Analysing events, drawing conclusions… and then realising you’ve been taught those exact lessons more than once before. I guess it’s a weakness for most of us; needing evidence to truly believe in the path we’re taking, needing results to trust the process.  They’re probably the three most used words in the athlete world, and yet I think we say it as a reminder to ourselves rather than a statement of intent. But isn’t that the definition of trust? To have complete faith in something we have no definitive proof of?

There will be people that tell you there is proof. Well intentioned and highly reputable people who believe in you, people who undoubtedly know what they’re talking about, telling you “you’re doing things the right way”, that “it was only a matter of time”, or that “it’s the first of many”. And however much you trust these people, however much you respect them; seek out their opinions, advice and expertise in every other area, no one can make you trust yourself apart from, shock, yourself. To put it as simply as possible, the reason I have my first win on the LET is the same reason I was able to tee off the 18th with a two shot lead, knowing that a week’s work can implode in the space of a heartbeat, and still produce two of my best shots all week. I had complete trust in myself and my own ability.

But trying to figure out why I was able to do that that week is the part that possibly doesn’t quite add up on the outside. There’s probably too strong of an assumption in the sporting world that wins or good performances follow a specific set of rules, with very limited variations. Wins come because you’ve been putting in good performances, you’ve been showing signs of consistency, you’ve been in contention regularly. Or you are back somewhere you’ve done well at before; you’ve had a trigger for good vibes. I’ve had reasons to believe in myself and my own capability, I won’t doubt that. I’ve had weeks where I’ve looked at winning scores and known with complete certainty they were in my grasp, weeks where I’ve thought anything might be possible. But most of those weeks have stemmed from one of those sets of rules that I just mentioned. Weeks when maybe the odds might have leant slightly more in my favour. Weeks that weren’t on the back of two missed cuts out of three and a two month stroke average of 75. Weeks where I hadn’t spent parts of the previous events wondering if I’d reached my maximum. If I wasn’t going to achieve any kind of successful result because I just needed some practice time that I wasn’t able to get. If the strongest parts of my game would never be enough to hold the weakest parts together.

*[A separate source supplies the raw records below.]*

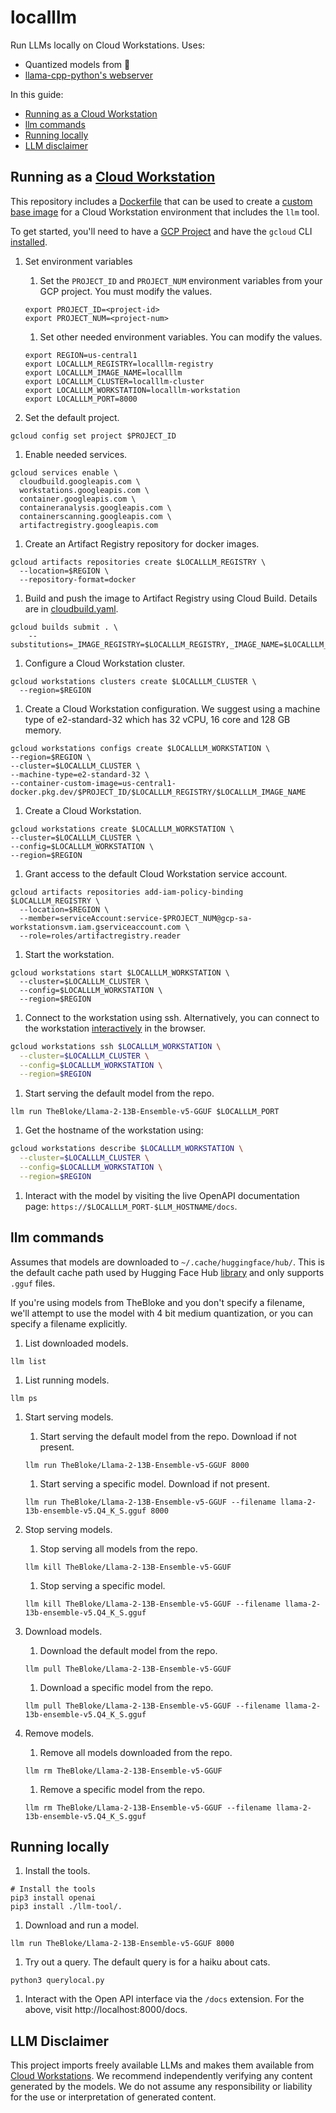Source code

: # localllm

Run LLMs locally on Cloud Workstations. Uses:

- Quantized models from 🤗
- [llama-cpp-python's webserver][web-server]

In this guide:

* [Running as a Cloud Workstation](#running-as-a-cloud-workstation)
* [llm commands](#llm-commands)
* [Running locally](#running-locally)
* [LLM disclaimer](#llm-disclaimer)

## Running as a [Cloud Workstation][cw]

This repository includes a [Dockerfile](./Dockerfile) that can be used to create a [custom base image][cw-custom] 
for a Cloud Workstation environment that includes the `llm` tool.

To get started, you'll need to have a [GCP Project][gcp] and have the `gcloud` CLI [installed][gcloud].

1. Set environment variables
   1. Set the `PROJECT_ID` and `PROJECT_NUM` environment variables from your GCP project. You must modify the values.

   ```shell
   export PROJECT_ID=<project-id>
   export PROJECT_NUM=<project-num>
   ```
   
   1. Set other needed environment variables. You can modify the values.
   ```shell
   export REGION=us-central1
   export LOCALLLM_REGISTRY=localllm-registry
   export LOCALLLM_IMAGE_NAME=localllm
   export LOCALLLM_CLUSTER=localllm-cluster
   export LOCALLLM_WORKSTATION=localllm-workstation
   export LOCALLLM_PORT=8000
   ```

1. Set the default project.

```shell
gcloud config set project $PROJECT_ID
```

1. Enable needed services.

```shell
gcloud services enable \
  cloudbuild.googleapis.com \
  workstations.googleapis.com \
  container.googleapis.com \
  containeranalysis.googleapis.com \
  containerscanning.googleapis.com \
  artifactregistry.googleapis.com
```

1. Create an Artifact Registry repository for docker images.

```shell
gcloud artifacts repositories create $LOCALLLM_REGISTRY \
  --location=$REGION \
  --repository-format=docker
```

1. Build and push the image to Artifact Registry using Cloud Build. Details are in [cloudbuild.yaml](cloudbuild.yaml).

```shell
gcloud builds submit . \
    --substitutions=_IMAGE_REGISTRY=$LOCALLLM_REGISTRY,_IMAGE_NAME=$LOCALLLM_IMAGE_NAME
```

1. Configure a Cloud Workstation cluster.

```shell
gcloud workstations clusters create $LOCALLLM_CLUSTER \
  --region=$REGION
```

1. Create a Cloud Workstation configuration. We suggest using a machine type of e2-standard-32 which has 32 vCPU, 16
   core and 128 GB memory.

```shell
gcloud workstations configs create $LOCALLLM_WORKSTATION \
--region=$REGION \
--cluster=$LOCALLLM_CLUSTER \
--machine-type=e2-standard-32 \
--container-custom-image=us-central1-docker.pkg.dev/$PROJECT_ID/$LOCALLLM_REGISTRY/$LOCALLLM_IMAGE_NAME
```

1. Create a Cloud Workstation.

```shell
gcloud workstations create $LOCALLLM_WORKSTATION \
--cluster=$LOCALLLM_CLUSTER \
--config=$LOCALLLM_WORKSTATION \
--region=$REGION
```

1. Grant access to the default Cloud Workstation service account.

```shell
gcloud artifacts repositories add-iam-policy-binding $LOCALLLM_REGISTRY \
  --location=$REGION \
  --member=serviceAccount:service-$PROJECT_NUM@gcp-sa-workstationsvm.iam.gserviceaccount.com \
  --role=roles/artifactregistry.reader
```

1. Start the workstation.

```shell
gcloud workstations start $LOCALLLM_WORKSTATION \
  --cluster=$LOCALLLM_CLUSTER \
  --config=$LOCALLLM_WORKSTATION \
  --region=$REGION
```

1. Connect to the workstation using ssh. Alternatively, you can connect to the workstation
   [interactively][launch-workstation] in the browser.

```bash
gcloud workstations ssh $LOCALLLM_WORKSTATION \
  --cluster=$LOCALLLM_CLUSTER \
  --config=$LOCALLLM_WORKSTATION \
  --region=$REGION
```

1. Start serving the default model from the repo.

```shell
llm run TheBloke/Llama-2-13B-Ensemble-v5-GGUF $LOCALLLM_PORT
```

1. Get the hostname of the workstation using:

```bash
gcloud workstations describe $LOCALLLM_WORKSTATION \
  --cluster=$LOCALLLM_CLUSTER \
  --config=$LOCALLLM_WORKSTATION \
  --region=$REGION
```

1. Interact with the model by visiting the live OpenAPI documentation page: `https://$LOCALLLM_PORT-$LLM_HOSTNAME/docs`.

## llm commands

Assumes that models are downloaded to `~/.cache/huggingface/hub/`. This is the default cache
path used by Hugging Face Hub [library][hf-hub] and only supports `.gguf` files.

If you're using models from TheBloke and you don't specify a filename, we'll attempt to use
the model with 4 bit medium quantization, or you can specify a filename explicitly.

1. List downloaded models.

```shell
llm list
```

1. List running models. 

```shell
llm ps
```

1. Start serving models.

   1. Start serving the default model from the repo. Download if not present.

   ```shell
   llm run TheBloke/Llama-2-13B-Ensemble-v5-GGUF 8000
   ```

   1. Start serving a specific model. Download if not present.

   ```shell
   llm run TheBloke/Llama-2-13B-Ensemble-v5-GGUF --filename llama-2-13b-ensemble-v5.Q4_K_S.gguf 8000
   ```

1. Stop serving models.

   1. Stop serving all models from the repo.

   ```shell
   llm kill TheBloke/Llama-2-13B-Ensemble-v5-GGUF
   ```

   1. Stop serving a specific model.

   ```shell
   llm kill TheBloke/Llama-2-13B-Ensemble-v5-GGUF --filename llama-2-13b-ensemble-v5.Q4_K_S.gguf
   ```

1. Download models.

   1. Download the default model from the repo. 

   ```shell
   llm pull TheBloke/Llama-2-13B-Ensemble-v5-GGUF
   ```
   1. Download a specific model from the repo.

   ```shell
   llm pull TheBloke/Llama-2-13B-Ensemble-v5-GGUF --filename llama-2-13b-ensemble-v5.Q4_K_S.gguf
   ```

1. Remove models.

   1. Remove all models downloaded from the repo.

   ```shell
   llm rm TheBloke/Llama-2-13B-Ensemble-v5-GGUF
   ```
   1. Remove a specific model from the repo.

   ```shell
   llm rm TheBloke/Llama-2-13B-Ensemble-v5-GGUF --filename llama-2-13b-ensemble-v5.Q4_K_S.gguf
   ```

## Running locally

1. Install the tools.

```shell
# Install the tools
pip3 install openai
pip3 install ./llm-tool/.
```

1. Download and run a model.

```shell
llm run TheBloke/Llama-2-13B-Ensemble-v5-GGUF 8000
```

1. Try out a query. The default query is for a haiku about cats.

```shell
python3 querylocal.py
```

1. Interact with the Open API interface via the `/docs` extension. For the above, visit http://localhost:8000/docs.

## LLM Disclaimer

This project imports freely available LLMs and makes them available from [Cloud Workstations][cw]. We recommend
independently verifying any content generated by the models. We do not assume any responsibility or liability for
the use or interpretation of generated content.

[gcp]: https://cloud.google.com/docs/get-started
[gcloud]: https://cloud.google.com/sdk/docs/install
[cw]: https://cloud.google.com/workstations
[cw-custom]: https://cloud.google.com/workstations/docs/customize-container-images
[launch-workstation]: https://cloud.google.com/workstations/docs/create-workstation#launch_a_workstation
[hf-hub]: https://github.com/huggingface/huggingface_hub
[web-server]: https://github.com/abetlen/llama-cpp-python#web-server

Analysis, rationality, doubts, plans, trust… all full cycle, day after day, week after week. Not knowing when, or if, it was all going to come together. Not knowing when, or if, or why, I could even get back to the level of performance I was producing a few months previously, when I believed I’d spent the time in between making myself better. But seeing the smallest of signs and trusting them… engaging in those processes that seem to be going full cycle, and realising they are edging you closer… knowing when to question, when to adapt, when to trust. Who to turn to. They all bridge the narrowing gap that might look like a chasm from the outside. They all bring you closer to the place I found myself in in Coffs Harbour, a place where I felt like limits was just a word and capability was undefined.

Corpus Callosum. It’s the name given for the structure that connects the left and right sides of your brain. The place where logic meets imagination, where reason meets intuition, where fact meets trust. Maybe it’s the scientific name for that place every athlete strives to get into… the place every athlete knows is where the magic happens, the place every athlete knows their performance will find new bounds, the place where every athlete wonders how all the endless complications can suddenly feel so simple. The place where you feel in more control than you ever thought was possible, and somehow completely out of control at the same time. The place you can only find by not looking for. The place where knowing you are in it takes you straight back out of it. The place where all your potential is laid out in its purest, barest form, simultaneously scaring and exciting you. The place you weren’t sure you could hold onto for long enough to believe it was real. The place you train for, sweat for, despair for, live for. The place some people call the zone. The place that makes it all worth it.